## ABOUT THIS TASK:
In the entries below, find each line bearing the string "jedem" and copy it.

-- -- --

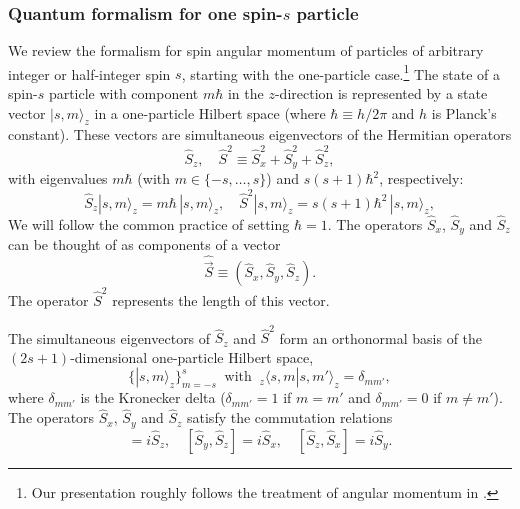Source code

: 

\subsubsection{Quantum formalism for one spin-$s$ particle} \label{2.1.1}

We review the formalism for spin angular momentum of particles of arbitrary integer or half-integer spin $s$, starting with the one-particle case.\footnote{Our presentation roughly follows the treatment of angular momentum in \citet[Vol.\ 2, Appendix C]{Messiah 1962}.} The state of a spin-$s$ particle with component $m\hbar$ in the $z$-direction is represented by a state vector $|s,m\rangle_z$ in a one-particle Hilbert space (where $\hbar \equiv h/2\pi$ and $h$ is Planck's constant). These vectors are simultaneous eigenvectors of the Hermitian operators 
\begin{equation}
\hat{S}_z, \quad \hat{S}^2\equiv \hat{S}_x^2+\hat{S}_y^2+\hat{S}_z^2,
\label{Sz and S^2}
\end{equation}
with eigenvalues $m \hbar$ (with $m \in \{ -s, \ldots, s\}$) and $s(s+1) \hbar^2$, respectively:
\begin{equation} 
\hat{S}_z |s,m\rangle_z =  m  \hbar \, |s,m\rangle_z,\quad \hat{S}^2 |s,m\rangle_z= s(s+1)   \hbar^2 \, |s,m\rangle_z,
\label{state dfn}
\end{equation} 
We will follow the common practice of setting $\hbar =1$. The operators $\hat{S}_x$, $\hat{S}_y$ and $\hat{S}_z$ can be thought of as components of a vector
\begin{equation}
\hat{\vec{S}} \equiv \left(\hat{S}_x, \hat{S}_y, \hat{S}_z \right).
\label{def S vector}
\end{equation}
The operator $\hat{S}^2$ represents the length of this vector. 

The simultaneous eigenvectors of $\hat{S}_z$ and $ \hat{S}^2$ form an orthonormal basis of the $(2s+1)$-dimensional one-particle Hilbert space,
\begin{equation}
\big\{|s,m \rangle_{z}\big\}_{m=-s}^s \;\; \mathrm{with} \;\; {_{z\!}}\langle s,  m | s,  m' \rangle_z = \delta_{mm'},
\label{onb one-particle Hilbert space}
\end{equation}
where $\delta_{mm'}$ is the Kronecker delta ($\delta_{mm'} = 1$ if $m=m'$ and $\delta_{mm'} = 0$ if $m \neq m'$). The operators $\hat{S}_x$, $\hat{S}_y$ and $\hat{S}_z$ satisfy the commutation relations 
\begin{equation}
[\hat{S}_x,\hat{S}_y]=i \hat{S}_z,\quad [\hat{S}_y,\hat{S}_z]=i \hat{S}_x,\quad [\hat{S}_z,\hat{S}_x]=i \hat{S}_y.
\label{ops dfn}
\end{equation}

-- -- --

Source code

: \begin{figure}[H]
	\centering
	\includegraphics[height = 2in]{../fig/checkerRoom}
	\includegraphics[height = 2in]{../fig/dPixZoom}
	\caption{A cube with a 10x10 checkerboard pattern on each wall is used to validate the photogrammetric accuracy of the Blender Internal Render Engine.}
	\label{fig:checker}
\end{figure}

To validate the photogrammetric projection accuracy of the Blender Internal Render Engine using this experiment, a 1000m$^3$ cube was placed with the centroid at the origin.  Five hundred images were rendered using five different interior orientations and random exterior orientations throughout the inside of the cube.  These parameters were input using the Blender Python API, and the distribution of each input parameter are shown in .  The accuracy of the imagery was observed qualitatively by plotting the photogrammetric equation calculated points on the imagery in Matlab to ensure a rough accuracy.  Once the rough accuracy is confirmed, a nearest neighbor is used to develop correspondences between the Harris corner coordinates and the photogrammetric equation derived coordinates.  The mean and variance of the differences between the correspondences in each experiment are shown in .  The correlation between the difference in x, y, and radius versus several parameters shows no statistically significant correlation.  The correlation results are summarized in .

-- -- --

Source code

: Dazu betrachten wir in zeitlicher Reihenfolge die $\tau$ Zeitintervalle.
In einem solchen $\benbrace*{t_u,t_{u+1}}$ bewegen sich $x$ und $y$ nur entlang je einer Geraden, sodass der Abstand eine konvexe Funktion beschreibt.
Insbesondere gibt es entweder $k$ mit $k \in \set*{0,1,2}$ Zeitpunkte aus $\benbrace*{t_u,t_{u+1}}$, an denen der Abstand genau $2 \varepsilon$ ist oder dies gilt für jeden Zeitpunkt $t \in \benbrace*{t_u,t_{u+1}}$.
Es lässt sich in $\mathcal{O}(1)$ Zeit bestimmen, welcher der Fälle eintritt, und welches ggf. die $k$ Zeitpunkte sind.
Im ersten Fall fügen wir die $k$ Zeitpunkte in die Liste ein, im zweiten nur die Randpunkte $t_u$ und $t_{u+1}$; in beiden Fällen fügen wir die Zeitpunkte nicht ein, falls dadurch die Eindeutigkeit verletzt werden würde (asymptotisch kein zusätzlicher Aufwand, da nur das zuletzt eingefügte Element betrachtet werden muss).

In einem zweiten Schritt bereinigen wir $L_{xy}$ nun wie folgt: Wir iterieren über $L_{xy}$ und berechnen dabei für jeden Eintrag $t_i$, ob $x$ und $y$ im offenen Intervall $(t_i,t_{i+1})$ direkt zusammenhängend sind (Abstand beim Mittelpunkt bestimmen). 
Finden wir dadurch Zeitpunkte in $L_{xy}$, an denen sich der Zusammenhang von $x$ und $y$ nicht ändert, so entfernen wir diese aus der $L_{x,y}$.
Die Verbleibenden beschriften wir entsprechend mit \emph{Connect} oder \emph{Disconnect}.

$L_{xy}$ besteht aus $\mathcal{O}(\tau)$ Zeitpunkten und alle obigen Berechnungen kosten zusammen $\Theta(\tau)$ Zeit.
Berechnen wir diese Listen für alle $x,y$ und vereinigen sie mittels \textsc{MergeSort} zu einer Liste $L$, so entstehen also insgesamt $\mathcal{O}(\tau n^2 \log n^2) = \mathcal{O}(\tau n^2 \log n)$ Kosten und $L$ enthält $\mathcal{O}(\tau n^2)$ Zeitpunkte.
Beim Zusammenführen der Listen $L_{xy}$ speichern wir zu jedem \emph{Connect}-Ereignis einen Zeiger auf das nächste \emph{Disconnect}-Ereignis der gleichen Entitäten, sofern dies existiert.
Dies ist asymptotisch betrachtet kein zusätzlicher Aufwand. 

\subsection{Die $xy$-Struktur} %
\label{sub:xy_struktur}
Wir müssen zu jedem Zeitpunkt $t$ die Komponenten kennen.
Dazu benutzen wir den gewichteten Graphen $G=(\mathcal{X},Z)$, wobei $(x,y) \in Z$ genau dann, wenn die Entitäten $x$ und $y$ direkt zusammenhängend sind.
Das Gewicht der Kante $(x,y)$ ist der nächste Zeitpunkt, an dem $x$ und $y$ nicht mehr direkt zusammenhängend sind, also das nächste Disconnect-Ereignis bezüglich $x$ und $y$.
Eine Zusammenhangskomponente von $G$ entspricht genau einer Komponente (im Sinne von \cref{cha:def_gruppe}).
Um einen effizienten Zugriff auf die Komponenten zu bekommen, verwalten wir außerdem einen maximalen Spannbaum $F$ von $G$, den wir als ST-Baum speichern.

-- -- --

## EXERCISE OUTPUT:
Beim Zusammenführen der Listen $L_{xy}$ speichern wir zu jedem \emph{Connect}-Ereignis einen Zeiger auf das nächste \emph{Disconnect}-Ereignis der gleichen Entitäten, sofern dies existiert.
Wir müssen zu jedem Zeitpunkt $t$ die Komponenten kennen.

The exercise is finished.